Plus, he said, research has yet to show exactly what benefits, if any, these new units offer. "Here's the problem with specialty emergency departments, there's no data that you have any different outcome," Sacchetti said.
Many hospitals track return visits to the emergency department within 30 days of a visit as a measure of providing effective care. Mahon admits that so far Holy Cross has not seen an improvement in the number of return hospital visits that they hoped for, citing about a 1-2 percent reduction.
"We're not where we want to be yet," Mahon said.
Geriatric ERs Still Face Questions
Cost is also a concern. New facilities, new equipment, and additional staffing are all things that cost money. Most emergency departments operate on very limited budgets, so there is fear that hospitals will invest in these geriatric areas at the expense of other aspects of emergency care.
"I am concerned it may take away resources from other critically ill patients," said Dr. Juan March, professor in the Department of Emergency Medicine at Brody School of Medicine, East Carolina University.

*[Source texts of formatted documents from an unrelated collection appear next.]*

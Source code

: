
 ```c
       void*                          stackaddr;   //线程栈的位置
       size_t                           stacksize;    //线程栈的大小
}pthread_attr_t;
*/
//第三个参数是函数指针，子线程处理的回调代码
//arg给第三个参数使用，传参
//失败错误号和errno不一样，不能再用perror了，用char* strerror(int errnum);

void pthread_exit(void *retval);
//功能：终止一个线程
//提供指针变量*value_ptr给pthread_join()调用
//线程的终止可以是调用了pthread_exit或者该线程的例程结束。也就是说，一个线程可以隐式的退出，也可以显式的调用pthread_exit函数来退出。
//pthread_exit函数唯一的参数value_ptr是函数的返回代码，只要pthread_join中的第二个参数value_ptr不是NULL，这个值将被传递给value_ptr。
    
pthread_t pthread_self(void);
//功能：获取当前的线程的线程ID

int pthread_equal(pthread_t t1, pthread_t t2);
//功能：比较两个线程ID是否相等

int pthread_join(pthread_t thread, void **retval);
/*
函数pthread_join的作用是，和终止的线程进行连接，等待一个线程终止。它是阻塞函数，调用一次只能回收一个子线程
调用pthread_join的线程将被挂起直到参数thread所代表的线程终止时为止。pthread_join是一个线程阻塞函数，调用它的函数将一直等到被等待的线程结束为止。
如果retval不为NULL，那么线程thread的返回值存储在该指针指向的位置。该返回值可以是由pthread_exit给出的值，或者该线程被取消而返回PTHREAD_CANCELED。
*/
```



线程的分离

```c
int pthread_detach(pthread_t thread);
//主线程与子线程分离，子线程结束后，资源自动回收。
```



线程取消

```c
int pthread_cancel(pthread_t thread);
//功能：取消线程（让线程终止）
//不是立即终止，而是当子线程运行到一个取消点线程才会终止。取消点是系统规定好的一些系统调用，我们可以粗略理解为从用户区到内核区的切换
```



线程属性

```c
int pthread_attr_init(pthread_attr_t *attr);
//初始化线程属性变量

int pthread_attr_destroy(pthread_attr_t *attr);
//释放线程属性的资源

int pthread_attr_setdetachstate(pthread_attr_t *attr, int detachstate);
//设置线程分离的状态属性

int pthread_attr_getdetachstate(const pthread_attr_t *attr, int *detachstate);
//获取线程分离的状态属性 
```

And most importantly, is this what patients really want? Hospitals may find it challenging to offer these services to those who need and appreciate them while maintaining respect for the 'younger' more independent seniors who may find their assignment to these areas offensive.

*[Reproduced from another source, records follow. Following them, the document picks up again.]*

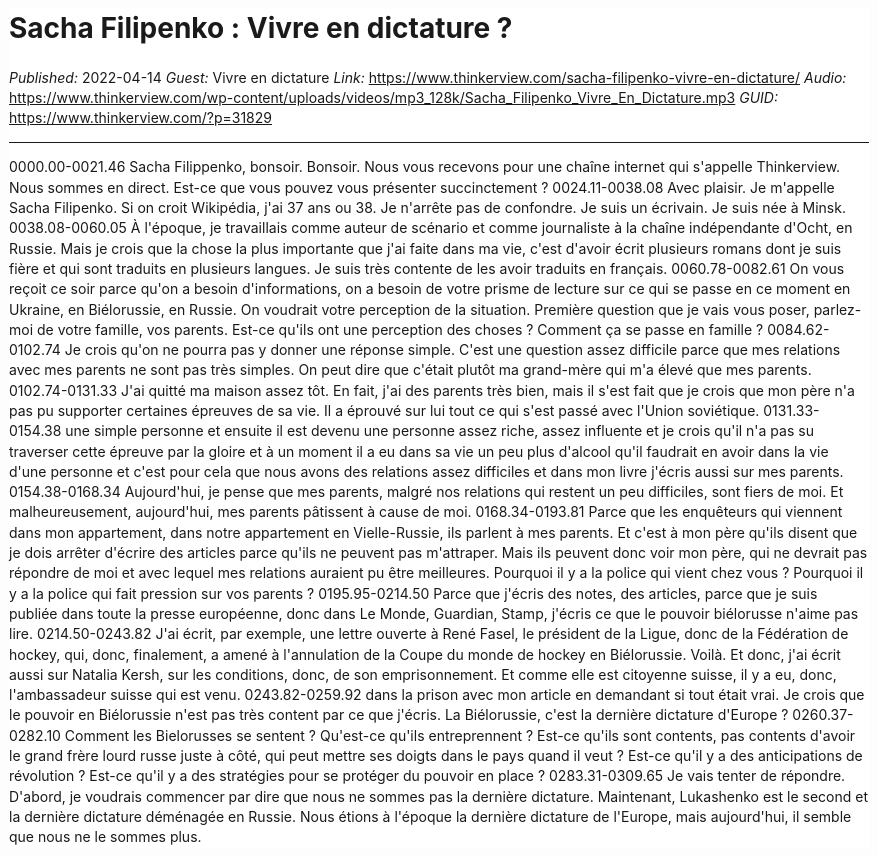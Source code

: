 # Sacha Filipenko : Vivre en dictature ?

*Published:* 2022-04-14
*Guest:* Vivre en dictature
*Link:* https://www.thinkerview.com/sacha-filipenko-vivre-en-dictature/
*Audio:* https://www.thinkerview.com/wp-content/uploads/videos/mp3_128k/Sacha_Filipenko_Vivre_En_Dictature.mp3
*GUID:* https://www.thinkerview.com/?p=31829

---

0000.00-0021.46   Sacha Filippenko, bonsoir. Bonsoir. Nous vous recevons pour une chaîne internet qui s'appelle Thinkerview. Nous sommes en direct. Est-ce que vous pouvez vous présenter succinctement ?
0024.11-0038.08   Avec plaisir. Je m'appelle Sacha Filipenko. Si on croit Wikipédia, j'ai 37 ans ou 38. Je n'arrête pas de confondre. Je suis un écrivain. Je suis née à Minsk.
0038.08-0060.05   À l'époque, je travaillais comme auteur de scénario et comme journaliste à la chaîne indépendante d'Ocht, en Russie. Mais je crois que la chose la plus importante que j'ai faite dans ma vie, c'est d'avoir écrit plusieurs romans dont je suis fière et qui sont traduits en plusieurs langues. Je suis très contente de les avoir traduits en français.
0060.78-0082.61   On vous reçoit ce soir parce qu'on a besoin d'informations, on a besoin de votre prisme de lecture sur ce qui se passe en ce moment en Ukraine, en Biélorussie, en Russie. On voudrait votre perception de la situation. Première question que je vais vous poser, parlez-moi de votre famille, vos parents. Est-ce qu'ils ont une perception des choses ? Comment ça se passe en famille ?
0084.62-0102.74   Je crois qu'on ne pourra pas y donner une réponse simple. C'est une question assez difficile parce que mes relations avec mes parents ne sont pas très simples. On peut dire que c'était plutôt ma grand-mère qui m'a élevé que mes parents.
0102.74-0131.33   J'ai quitté ma maison assez tôt. En fait, j'ai des parents très bien, mais il s'est fait que je crois que mon père n'a pas pu supporter certaines épreuves de sa vie. Il a éprouvé sur lui tout ce qui s'est passé avec l'Union soviétique.
0131.33-0154.38   une simple personne et ensuite il est devenu une personne assez riche, assez influente et je crois qu'il n'a pas su traverser cette épreuve par la gloire et à un moment il a eu dans sa vie un peu plus d'alcool qu'il faudrait en avoir dans la vie d'une personne et c'est pour cela que nous avons des relations assez difficiles et dans mon livre j'écris aussi sur mes parents.
0154.38-0168.34   Aujourd'hui, je pense que mes parents, malgré nos relations qui restent un peu difficiles, sont fiers de moi. Et malheureusement, aujourd'hui, mes parents pâtissent à cause de moi.
0168.34-0193.81   Parce que les enquêteurs qui viennent dans mon appartement, dans notre appartement en Vielle-Russie, ils parlent à mes parents. Et c'est à mon père qu'ils disent que je dois arrêter d'écrire des articles parce qu'ils ne peuvent pas m'attraper. Mais ils peuvent donc voir mon père, qui ne devrait pas répondre de moi et avec lequel mes relations auraient pu être meilleures. Pourquoi il y a la police qui vient chez vous ? Pourquoi il y a la police qui fait pression sur vos parents ?
0195.95-0214.50   Parce que j'écris des notes, des articles, parce que je suis publiée dans toute la presse européenne, donc dans Le Monde, Guardian, Stamp, j'écris ce que le pouvoir biélorusse n'aime pas lire.
0214.50-0243.82   J'ai écrit, par exemple, une lettre ouverte à René Fasel, le président de la Ligue, donc de la Fédération de hockey, qui, donc, finalement, a amené à l'annulation de la Coupe du monde de hockey en Biélorussie. Voilà. Et donc, j'ai écrit aussi sur Natalia Kersh, sur les conditions, donc, de son emprisonnement. Et comme elle est citoyenne suisse, il y a eu, donc, l'ambassadeur suisse qui est venu.
0243.82-0259.92   dans la prison avec mon article en demandant si tout était vrai. Je crois que le pouvoir en Biélorussie n'est pas très content par ce que j'écris. La Biélorussie, c'est la dernière dictature d'Europe ?
0260.37-0282.10   Comment les Bielorusses se sentent ? Qu'est-ce qu'ils entreprennent ? Est-ce qu'ils sont contents, pas contents d'avoir le grand frère lourd russe juste à côté, qui peut mettre ses doigts dans le pays quand il veut ? Est-ce qu'il y a des anticipations de révolution ? Est-ce qu'il y a des stratégies pour se protéger du pouvoir en place ?
0283.31-0309.65   Je vais tenter de répondre. D'abord, je voudrais commencer par dire que nous ne sommes pas la dernière dictature. Maintenant, Lukashenko est le second et la dernière dictature déménagée en Russie. Nous étions à l'époque la dernière dictature de l'Europe, mais aujourd'hui, il semble que nous ne le sommes plus.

While most physicians would agree that new design features being implemented in geriatric emergency departments are positive changes, some argue that the efforts are being misdirected. Rather than target the older population, the changes might be more effective if applied to emergency care in general.

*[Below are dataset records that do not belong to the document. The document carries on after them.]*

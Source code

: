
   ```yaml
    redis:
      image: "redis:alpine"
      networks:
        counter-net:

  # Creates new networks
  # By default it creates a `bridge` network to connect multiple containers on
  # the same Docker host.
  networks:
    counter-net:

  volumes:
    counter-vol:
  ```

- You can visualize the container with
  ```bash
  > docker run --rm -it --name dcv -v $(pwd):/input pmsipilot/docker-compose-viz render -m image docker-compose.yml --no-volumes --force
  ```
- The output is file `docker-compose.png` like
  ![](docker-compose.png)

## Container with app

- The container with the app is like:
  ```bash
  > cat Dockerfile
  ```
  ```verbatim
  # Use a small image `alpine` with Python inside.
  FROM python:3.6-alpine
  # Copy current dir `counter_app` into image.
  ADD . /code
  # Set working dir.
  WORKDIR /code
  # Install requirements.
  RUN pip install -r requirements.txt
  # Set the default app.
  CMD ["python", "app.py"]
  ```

"Why not add these benefits to our already existing ED's and improve patient care for all ages?" Ahmed said.
Dr. Gabe Wilson, associate medical director in the Department of Emergency Medicine at St. Luke's-Roosevelt Hospital Center agreed that these changes may apply to a bigger group than just seniors. He said he sees the new safety measures as particularly important.
"It is not just older patients that are at higher risk of fall; in fact, many younger patients may be seeking care for a condition that temporarily places them at higher risk of fall," Wilson said.
Mahon feels fortunate that her hospital was able to create this option for their patients, but admits that it may not feasible for all hospitals. Her advice to other facilities? "People don't have to do things identical. A smaller hospital might not be able to have a separate senior area, but look at what resources you do have and get creative."
Will geriatric emergency treatment areas be standard design in hospitals of the future? The jury may still be out on this issue, but the concept draws much needed attention to the challenges that emergency physicians face every day in providing care to the growing geriatric population.
"The number of older patients seeking care in the emergency departments in the U.S. will continue to substantially increase over the next decade, making this a very important topic that needs to be addressed," Wilson said.